* [TASK DESCRIPTION] When you reply, transcribe every line of the data below exactly.
START DATA FOR REVIEW
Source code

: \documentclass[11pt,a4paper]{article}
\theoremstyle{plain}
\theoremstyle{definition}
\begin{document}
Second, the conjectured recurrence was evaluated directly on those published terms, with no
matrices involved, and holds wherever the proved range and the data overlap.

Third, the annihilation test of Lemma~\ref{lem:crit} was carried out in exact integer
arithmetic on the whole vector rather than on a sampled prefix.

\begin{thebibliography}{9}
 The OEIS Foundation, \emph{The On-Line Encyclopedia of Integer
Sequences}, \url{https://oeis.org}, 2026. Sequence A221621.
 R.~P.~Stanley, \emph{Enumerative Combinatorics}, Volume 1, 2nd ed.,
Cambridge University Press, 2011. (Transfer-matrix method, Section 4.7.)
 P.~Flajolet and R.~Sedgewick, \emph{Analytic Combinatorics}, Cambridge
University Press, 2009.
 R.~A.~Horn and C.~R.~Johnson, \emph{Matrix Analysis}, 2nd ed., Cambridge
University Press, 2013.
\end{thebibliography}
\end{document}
END DATA FOR REVIEW
* [SOLUTION TO THE EXERCISE]
Source code

: \documentclass[11pt,a4paper]{article}
\theoremstyle{plain}
\theoremstyle{definition}
\begin{document}
Second, the conjectured recurrence was evaluated directly on those published terms, with no
matrices involved, and holds wherever the proved range and the data overlap.

Third, the annihilation test of Lemma~\ref{lem:crit} was carried out in exact integer
arithmetic on the whole vector rather than on a sampled prefix.

\begin{thebibliography}{9}
 The OEIS Foundation, \emph{The On-Line Encyclopedia of Integer
Sequences}, \url{https://oeis.org}, 2026. Sequence A221621.
 R.~P.~Stanley, \emph{Enumerative Combinatorics}, Volume 1, 2nd ed.,
Cambridge University Press, 2011. (Transfer-matrix method, Section 4.7.)
 P.~Flajolet and R.~Sedgewick, \emph{Analytic Combinatorics}, Cambridge
University Press, 2009.
 R.~A.~Horn and C.~R.~Johnson, \emph{Matrix Analysis}, 2nd ed., Cambridge
University Press, 2013.
\end{thebibliography}
\end{document}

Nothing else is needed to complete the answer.